- THE DATA

——

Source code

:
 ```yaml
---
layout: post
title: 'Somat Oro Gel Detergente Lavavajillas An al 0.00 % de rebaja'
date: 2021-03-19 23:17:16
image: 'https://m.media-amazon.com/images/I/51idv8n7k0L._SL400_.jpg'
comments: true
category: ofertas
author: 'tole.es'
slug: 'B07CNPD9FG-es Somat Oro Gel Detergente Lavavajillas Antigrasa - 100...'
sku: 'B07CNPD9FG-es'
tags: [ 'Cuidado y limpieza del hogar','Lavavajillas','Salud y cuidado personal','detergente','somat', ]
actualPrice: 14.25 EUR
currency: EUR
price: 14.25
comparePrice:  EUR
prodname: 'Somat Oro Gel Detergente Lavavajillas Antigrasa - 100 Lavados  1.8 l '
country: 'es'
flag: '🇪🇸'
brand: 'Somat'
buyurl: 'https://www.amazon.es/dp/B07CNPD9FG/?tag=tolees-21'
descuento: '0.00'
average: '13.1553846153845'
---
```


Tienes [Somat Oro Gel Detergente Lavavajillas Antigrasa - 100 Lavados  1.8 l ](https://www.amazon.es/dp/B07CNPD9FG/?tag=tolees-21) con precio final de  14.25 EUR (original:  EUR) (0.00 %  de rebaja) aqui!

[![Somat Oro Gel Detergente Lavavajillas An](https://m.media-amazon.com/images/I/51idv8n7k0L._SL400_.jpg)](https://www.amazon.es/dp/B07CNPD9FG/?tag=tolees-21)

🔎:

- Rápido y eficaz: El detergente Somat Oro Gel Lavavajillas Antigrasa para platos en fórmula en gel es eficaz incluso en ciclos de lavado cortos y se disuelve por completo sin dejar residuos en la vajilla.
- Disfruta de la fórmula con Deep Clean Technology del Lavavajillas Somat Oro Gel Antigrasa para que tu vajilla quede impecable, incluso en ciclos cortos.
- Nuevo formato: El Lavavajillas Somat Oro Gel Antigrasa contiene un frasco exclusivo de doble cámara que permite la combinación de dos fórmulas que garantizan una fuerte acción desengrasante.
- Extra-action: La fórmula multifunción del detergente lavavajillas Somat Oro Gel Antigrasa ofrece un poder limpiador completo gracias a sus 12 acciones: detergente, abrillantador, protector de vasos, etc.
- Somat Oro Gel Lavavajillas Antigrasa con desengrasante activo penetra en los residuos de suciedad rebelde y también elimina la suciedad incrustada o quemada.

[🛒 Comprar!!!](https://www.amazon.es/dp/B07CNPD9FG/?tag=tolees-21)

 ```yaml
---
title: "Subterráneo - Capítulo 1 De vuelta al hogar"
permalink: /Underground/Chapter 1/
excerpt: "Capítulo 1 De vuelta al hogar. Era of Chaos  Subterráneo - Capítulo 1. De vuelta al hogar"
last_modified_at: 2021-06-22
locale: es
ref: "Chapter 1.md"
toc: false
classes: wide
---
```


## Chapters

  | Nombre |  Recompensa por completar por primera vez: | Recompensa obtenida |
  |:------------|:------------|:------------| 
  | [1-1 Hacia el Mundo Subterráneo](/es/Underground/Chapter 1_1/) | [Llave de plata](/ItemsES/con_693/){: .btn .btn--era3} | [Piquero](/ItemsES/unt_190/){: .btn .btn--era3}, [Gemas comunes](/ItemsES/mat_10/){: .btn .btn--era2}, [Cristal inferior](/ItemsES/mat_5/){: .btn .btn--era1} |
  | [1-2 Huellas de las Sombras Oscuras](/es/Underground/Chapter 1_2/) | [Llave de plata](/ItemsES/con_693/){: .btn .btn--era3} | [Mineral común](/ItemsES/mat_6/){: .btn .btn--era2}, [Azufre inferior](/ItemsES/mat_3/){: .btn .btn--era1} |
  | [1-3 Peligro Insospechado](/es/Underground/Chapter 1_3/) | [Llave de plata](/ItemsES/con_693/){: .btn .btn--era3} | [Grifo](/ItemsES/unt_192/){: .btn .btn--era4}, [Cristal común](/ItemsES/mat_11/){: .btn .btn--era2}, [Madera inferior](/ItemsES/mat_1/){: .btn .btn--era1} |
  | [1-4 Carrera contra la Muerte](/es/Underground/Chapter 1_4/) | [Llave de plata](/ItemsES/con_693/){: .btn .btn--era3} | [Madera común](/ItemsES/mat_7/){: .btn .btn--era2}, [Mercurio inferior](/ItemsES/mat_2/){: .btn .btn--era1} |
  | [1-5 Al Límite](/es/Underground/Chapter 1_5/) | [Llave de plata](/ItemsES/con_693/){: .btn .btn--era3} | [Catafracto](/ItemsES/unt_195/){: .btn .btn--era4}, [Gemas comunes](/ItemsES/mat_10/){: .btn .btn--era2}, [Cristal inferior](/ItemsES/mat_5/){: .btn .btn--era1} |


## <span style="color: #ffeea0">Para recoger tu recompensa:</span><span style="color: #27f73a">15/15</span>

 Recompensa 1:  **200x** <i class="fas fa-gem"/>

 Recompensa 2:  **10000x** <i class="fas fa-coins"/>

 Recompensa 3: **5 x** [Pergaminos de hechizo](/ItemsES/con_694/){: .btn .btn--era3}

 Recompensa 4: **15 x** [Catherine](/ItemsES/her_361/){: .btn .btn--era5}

——

- EXERCISE AIM
Set down each line of the material verbatim, from the first line through the line that contains "- Rápido y eficaz: El".

- ANSWER TO THIS EXERCISE
Source code

:
 ```yaml
---
layout: post
title: 'Somat Oro Gel Detergente Lavavajillas An al 0.00 % de rebaja'
date: 2021-03-19 23:17:16
image: 'https://m.media-amazon.com/images/I/51idv8n7k0L._SL400_.jpg'
comments: true
category: ofertas
author: 'tole.es'
slug: 'B07CNPD9FG-es Somat Oro Gel Detergente Lavavajillas Antigrasa - 100...'
sku: 'B07CNPD9FG-es'
tags: [ 'Cuidado y limpieza del hogar','Lavavajillas','Salud y cuidado personal','detergente','somat', ]
actualPrice: 14.25 EUR
currency: EUR
price: 14.25
comparePrice:  EUR
prodname: 'Somat Oro Gel Detergente Lavavajillas Antigrasa - 100 Lavados  1.8 l '
country: 'es'
flag: '🇪🇸'
brand: 'Somat'
buyurl: 'https://www.amazon.es/dp/B07CNPD9FG/?tag=tolees-21'
descuento: '0.00'
average: '13.1553846153845'
---
```


Tienes [Somat Oro Gel Detergente Lavavajillas Antigrasa - 100 Lavados  1.8 l ](https://www.amazon.es/dp/B07CNPD9FG/?tag=tolees-21) con precio final de  14.25 EUR (original:  EUR) (0.00 %  de rebaja) aqui!

[![Somat Oro Gel Detergente Lavavajillas An](https://m.media-amazon.com/images/I/51idv8n7k0L._SL400_.jpg)](https://www.amazon.es/dp/B07CNPD9FG/?tag=tolees-21)

🔎:

- Rápido y eficaz: El detergente Somat Oro Gel Lavavajillas Antigrasa para platos en fórmula en gel es eficaz incluso en ciclos de lavado cortos y se disuelve por completo sin dejar residuos en la vajilla.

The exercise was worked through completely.